Total Cost of Downtime
The total cost of downtime extends across the business. In the worst cases, it impacts the entire organisation and customers.From the moment of failure to the restart of production, no saleable product is made. Instead, money is spent on repairs, with continued fixed costs, and any potential profits that could have been made from saleable products is lost. The graph below illustrates what happens to production time and costs when operations stop due to equipment breakdown (t1). The time and costs required to repair the equipment to operational levels (t2) is unknown at the start of the breakdown.
During this time (t1 to t2) resources and money are needed to return the equipment to operation.

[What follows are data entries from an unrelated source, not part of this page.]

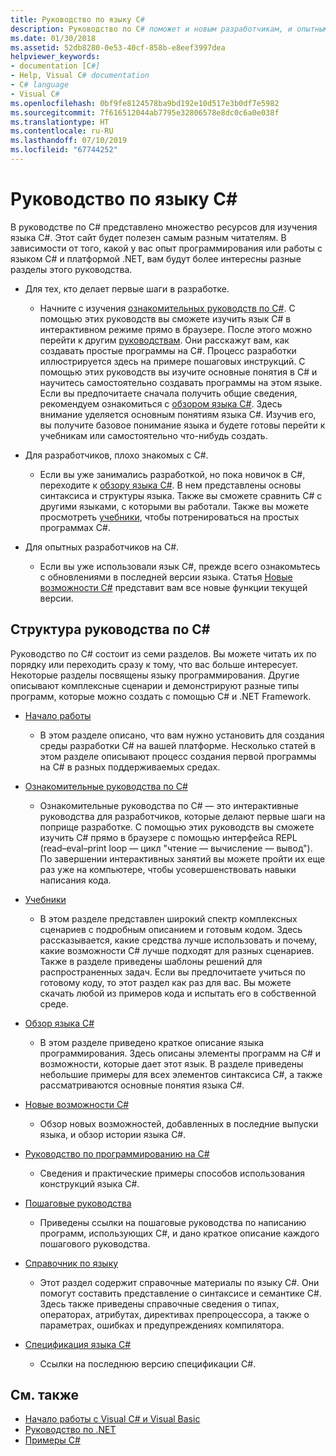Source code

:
 ```yaml
---
title: Руководство по языку C#
description: Руководство по C# поможет и новым разработчикам, и опытным специалистам получить обширные знания о языке C#.
ms.date: 01/30/2018
ms.assetid: 52db8280-0e53-40cf-858b-e8eef3997dea
helpviewer_keywords:
- documentation [C#]
- Help, Visual C# documentation
- C# language
- Visual C#
ms.openlocfilehash: 0bf9fe8124578ba9bd192e10d517e3b0df7e5982
ms.sourcegitcommit: 7f616512044ab7795e32806578e8dc0c6a0e038f
ms.translationtype: HT
ms.contentlocale: ru-RU
ms.lasthandoff: 07/10/2019
ms.locfileid: "67744252"
---
```

# <a name="c-guide"></a>Руководство по языку C#

В руководстве по C# представлено множество ресурсов для изучения языка C#. Этот сайт будет полезен самым разным читателям. В зависимости от того, какой у вас опыт программирования или работы с языком C# и платформой .NET, вам будут более интересны разные разделы этого руководства.

* Для тех, кто делает первые шаги в разработке.
  * Начните с изучения [ознакомительных руководств по C#](tutorials/intro-to-csharp/index.md). С помощью этих руководств вы сможете изучить язык C# в интерактивном режиме прямо в браузере. После этого можно перейти к другим [руководствам](tutorials/index.md). Они расскажут вам, как создавать простые программы на C#. Процесс разработки иллюстрируется здесь на примере пошаговых инструкций. С помощью этих руководств вы изучите основные понятия в C# и научитесь самостоятельно создавать программы на этом языке. Если вы предпочитаете сначала получить общие сведения, рекомендуем ознакомиться с [обзором языка C#](tour-of-csharp/index.md). Здесь внимание уделяется основным понятиям языка C#. Изучив его, вы получите базовое понимание языка и будете готовы перейти к учебникам или самостоятельно что-нибудь создать.

* Для разработчиков, плохо знакомых с C#.
  * Если вы уже занимались разработкой, но пока новичок в C#, переходите к [обзору языка C#](tour-of-csharp/index.md). В нем представлены основы синтаксиса и структуры языка. Также вы сможете сравнить C# с другими языками, с которыми вы работали. Также вы можете просмотреть [учебники](tutorials/index.md), чтобы потренироваться на простых программах C#.

* Для опытных разработчиков на C#.
  * Если вы уже использовали язык C#, прежде всего ознакомьтесь с обновлениями в последней версии языка. Статья [Новые возможности C#](whats-new/index.md) представит вам все новые функции текущей версии.

## <a name="how-the-c-guide-is-organized"></a>Структура руководства по C#

Руководство по C# состоит из семи разделов. Вы можете читать их по порядку или переходить сразу к тому, что вас больше интересует. Некоторые разделы посвящены языку программирования. Другие описывают комплексные сценарии и демонстрируют разные типы программ, которые можно создать с помощью C# и .NET Framework.

* [Начало работы](getting-started/index.md)
  * В этом разделе описано, что вам нужно установить для создания среды разработки C# на вашей платформе. Несколько статей в этом разделе описывают процесс создания первой программы на C# в разных поддерживаемых средах.

* [Ознакомительные руководства по C#](tutorials/intro-to-csharp/index.md)
  * Ознакомительные руководства по C# — это интерактивные руководства для разработчиков, которые делают первые шаги на поприще разработке. С помощью этих руководств вы сможете изучить C# прямо в браузере с помощью интерфейса REPL (read–eval–print loop — цикл "чтение — вычисление — вывод"). По завершении интерактивных занятий вы можете пройти их еще раз уже на компьютере, чтобы усовершенствовать навыки написания кода.

* [Учебники](tutorials/index.md)
  * В этом разделе представлен широкий спектр комплексных сценариев с подробным описанием и готовым кодом. Здесь рассказывается, какие средства лучше использовать и почему, какие возможности C# лучше подходят для разных сценариев. Также в разделе приведены шаблоны решений для распространенных задач. Если вы предпочитаете учиться по готовому коду, то этот раздел как раз для вас. Вы можете скачать любой из примеров кода и испытать его в собственной среде.

* [Обзор языка C#](tour-of-csharp/index.md)
  * В этом разделе приведено краткое описание языка программирования. Здесь описаны элементы программ на C# и возможности, которые дает этот язык. В разделе приведены небольшие примеры для всех элементов синтаксиса C#, а также рассматриваются основные понятия языка C#.

* [Новые возможности C#](whats-new/index.md)
  * Обзор новых возможностей, добавленных в последние выпуски языка, и обзор истории языка C#.

<!--
* [.NET Compiler Platform SDK](roslyn-sdk/index.md)
  * The .NET Compiler Platform SDK enables you to write components that analyze code, and suggest or make improvements to that code. In this section, you'll learn how the APIs are organized, and how you can create code that enables rules and practices for your team. You'll also see samples, end-to-end scenarios, and links to other libraries with more examples using these APIs.
-->

* [Руководство по программированию на C#](../csharp/programming-guide/index.md)
  * Сведения и практические примеры способов использования конструкций языка C#.

* [Пошаговые руководства](../csharp/walkthroughs.md)
  * Приведены ссылки на пошаговые руководства по написанию программ, использующих C#, и дано краткое описание каждого пошагового руководства.

* [Справочник по языку](language-reference/index.md)
  * Этот раздел содержит справочные материалы по языку C#. Они помогут составить представление о синтаксисе и семантике C#. Здесь также приведены справочные сведения о типах, операторах, атрибутах, директивах препроцессора, а также о параметрах, ошибках и предупреждениях компилятора.

* [Спецификация языка C#](../csharp/language-reference/language-specification/index.md)
  * Ссылки на последнюю версию спецификации C#.

## <a name="see-also"></a>См. также

- [Начало работы с Visual C# и Visual Basic](/visualstudio/ide/getting-started-with-visual-csharp-and-visual-basic)
- [Руководство по .NET](../standard/index.md)
- [Примеры C#](https://code.msdn.microsoft.com/site/search?f%5B0%5D.Type=ProgrammingLanguage&f%5B0%5D.Value=C%23&f%5B0%5D.Text=C%23)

Additional costs due to loss of production and therefore potential profit losses are also incurred in this time.

Figure 1. What happens to production time and costs when operations stop due to equipment breakdown.
Costs Incurred due to Downtime
The total cost of downtime due to unexpected failures needs to include;
- Labor to make the repairs
- Maintenance overtime
- Additional administration work incurred across the operation
- Parts and materials, including shipping costs
- Specialist contractors
- Effort required from operations and maintenance teams, as well as managers from other departments if production does not return soon.
- Dispatch and sales teams are required to contact customers, advising them on the delay, potentially causing lost sales or reduced profit
Listed in the table below are 63 costs that can arise when equipment fails. The losses and cost of downtime accumulates company wide. As such, it can be said that with every equipment breakdown a failure cost surge will go throughout the company.

Recurring breakdowns, where the same item is replaced each time, incur an investment loss as well as the operating losses and costs from the repair. This is termed “Lost Value from Curtailed Lives”. Each time an equipment component does not survive its whole service life the proportion of operating life lost is a loss value from the previous repair. For example, if a part that was meant to last 10 years fails after 2 years, then 8 years (80%) of value is lost. This loss of curtailed value needs to be added to the business-wide losses and costs to repair the failure. Repetitive failure becomes extremely expensive due to this extra loss.
Consequentially, the impact of failures expands to ensure that the repair is made. A company will spend whatever is necessary to get the equipment back into production as quickly as possible. As such, a large amount of money can be paid out quickly, and a far greater value in profit is lost. Ratios of $1 direct expenditure to $30 lost operating profit is common for processing plan breakdowns.
Business-wide losses from a breakdown cannot be escaped. It is important to include all the costs, wastes, and losses from every failure in your Total Cost of Downtime analysis. This analysis allows you to build a clear financial picture of the true cost of failure. As a result, you will be able to create a strong business case to make proactive efforts to stop defects in operating plant and equipment can be made.
The only reason the downtime costs are incurred is because a breakdown happened. No money or time would have been lost if this had never occurred. As equipment fails when a critical working component fails, due to a defect going unnoticed and resolved. It is important to create effective work processes and procedures to catch defect causes (risks) before they cause a failure.